DevOps

DevOps blends the processes of development, quality assurance, and production. This requires steady collaboration between systems engineers, developers, testers, system administrators, and product owners, organized and focused by scrum masters, with an eye to deploying small components of functionality rapidly to the user community.

The rapid and consistent DevOps deployment pipeline requires software teams to review and modernize their test and production environments to align better with DevOps approaches. For example, infrastructure teams are now doing away with traditional patch management cycles, instead opting simply to provide end users with the ability to tear down virtual machines and containers, and rebuild them whenever needed.

DevOps organizations utilize infrastructure as code, whereby system administrators become developers creating configuration files and scripts to deploy applications and microservices to Virtual Machines (VMs) and containers in the production environment. 

Tools such as Puppet, Chef, Ansible, nScale, and many others support automated deployment processes, but their implementations must be carefully architected and planned. A powerful DevOps approach is to cross‐train developers and system administrators, enabling a collaborative atmosphere across these disciplines.

A key aspect of DevOps is the ability for developers to understand what is happening in the production environment. DevOps works best when software developers instrument their code up front, so that the—ilities (for example, scalability, availability, usability, and so on) of the product can be measured and fed back into the system as requirements.

DevOps engineers can receive metrics concerning their software from the field. These metrics often drive the creation of backlog creation that the stakeholder community did not anticipate, and also help in the identification of Defect Reports (DRs). These are all important feedback mechanisms that help improve the product. This blending of development and operation provides a framework for rapid feedback on the quality of software in the field.

All of these principles can also be applied to the domain of cyber security. With DevSecOps, security stakeholders embed within the development, QA, and deployment of the software. The constant feedback from instrumentation, collaboration across previous silos, and a focus on automation benefits security practitioners. These qualities of DevOps pair nicely with the concept of Information Security Continuous Monitoring (ISCM). 

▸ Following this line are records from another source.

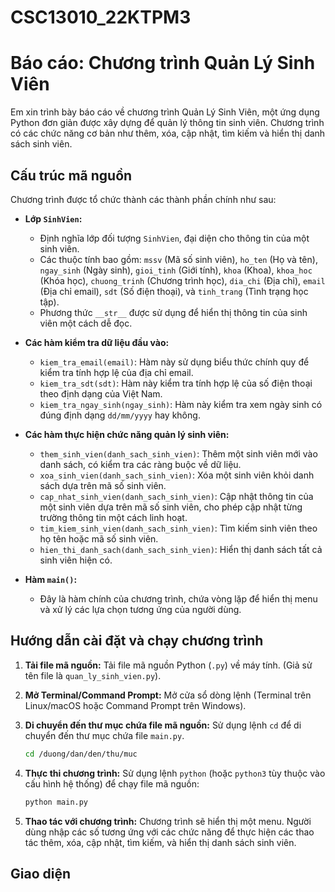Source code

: # CSC13010_22KTPM3
# Báo cáo: Chương trình Quản Lý Sinh Viên

Em xin trình bày báo cáo về chương trình Quản Lý Sinh Viên, một ứng dụng Python đơn giản được xây dựng để quản lý thông tin sinh viên. Chương trình có các chức năng cơ bản như thêm, xóa, cập nhật, tìm kiếm và hiển thị danh sách sinh viên.

## Cấu trúc mã nguồn

Chương trình được tổ chức thành các thành phần chính như sau:

*   **Lớp `SinhVien`:**
    *   Định nghĩa lớp đối tượng `SinhVien`, đại diện cho thông tin của một sinh viên.
    *   Các thuộc tính bao gồm: `mssv` (Mã số sinh viên), `ho_ten` (Họ và tên), `ngay_sinh` (Ngày sinh), `gioi_tinh` (Giới tính), `khoa` (Khoa), `khoa_hoc` (Khóa học), `chuong_trinh` (Chương trình học), `dia_chi` (Địa chỉ), `email` (Địa chỉ email), `sdt` (Số điện thoại), và `tinh_trang` (Tình trạng học tập).
    *   Phương thức `__str__` được sử dụng để hiển thị thông tin của sinh viên một cách dễ đọc.

*   **Các hàm kiểm tra dữ liệu đầu vào:**
    *   `kiem_tra_email(email)`: Hàm này sử dụng biểu thức chính quy để kiểm tra tính hợp lệ của địa chỉ email.
    *   `kiem_tra_sdt(sdt)`: Hàm này kiểm tra tính hợp lệ của số điện thoại theo định dạng của Việt Nam.
    *   `kiem_tra_ngay_sinh(ngay_sinh)`: Hàm này kiểm tra xem ngày sinh có đúng định dạng `dd/mm/yyyy` hay không.

*   **Các hàm thực hiện chức năng quản lý sinh viên:**
    *   `them_sinh_vien(danh_sach_sinh_vien)`: Thêm một sinh viên mới vào danh sách, có kiểm tra các ràng buộc về dữ liệu.
    *   `xoa_sinh_vien(danh_sach_sinh_vien)`: Xóa một sinh viên khỏi danh sách dựa trên mã số sinh viên.
    *   `cap_nhat_sinh_vien(danh_sach_sinh_vien)`: Cập nhật thông tin của một sinh viên dựa trên mã số sinh viên, cho phép cập nhật từng trường thông tin một cách linh hoạt.
    *   `tim_kiem_sinh_vien(danh_sach_sinh_vien)`: Tìm kiếm sinh viên theo họ tên hoặc mã số sinh viên.
    *   `hien_thi_danh_sach(danh_sach_sinh_vien)`: Hiển thị danh sách tất cả sinh viên hiện có.

*   **Hàm `main()`:**
    *   Đây là hàm chính của chương trình, chứa vòng lặp để hiển thị menu và xử lý các lựa chọn tương ứng của người dùng.

## Hướng dẫn cài đặt và chạy chương trình

1.  **Tải file mã nguồn:** Tải file mã nguồn Python (`.py`) về máy tính.  (Giả sử tên file là `quan_ly_sinh_vien.py`).

2.  **Mở Terminal/Command Prompt:** Mở cửa sổ dòng lệnh (Terminal trên Linux/macOS hoặc Command Prompt trên Windows).

3.  **Di chuyển đến thư mục chứa file mã nguồn:** Sử dụng lệnh `cd` để di chuyển đến thư mục chứa file `main.py`.

    ```bash
    cd /duong/dan/den/thu/muc
    ```

4.  **Thực thi chương trình:** Sử dụng lệnh `python` (hoặc `python3` tùy thuộc vào cấu hình hệ thống) để chạy file mã nguồn:

    ```bash
    python main.py
    ```

5.  **Thao tác với chương trình:** Chương trình sẽ hiển thị một menu. Người dùng nhập các số tương ứng với các chức năng để thực hiện các thao tác thêm, xóa, cập nhật, tìm kiếm, và hiển thị danh sách sinh viên.

## Giao diện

The process workflow shown in the following figure provides a view into a DevSecOps process. Sources of security requirements vary, but can include STIGs as well as requirements defined in the NIST SP 800-53 series. A focus on testing includes unit tests, compliance scans, and static/dynamic analysis as part of an ISCM approach:

Automation is key, and is enabled through configuration management tools, deployment, and deployment scripts. Documentation of the system is captured in real time as the design evolves and development continues, using tools such as Confluence.

Continuous deployment is enabled and benefits from a QA/staging area implemented using virtualized test infrastructures and mirrored environments. An ISCM program focuses on continuously monitoring the posture of the system to ensure that the risk profile is understood, and the authorizing official for that system can make a calculated decision based on that risk.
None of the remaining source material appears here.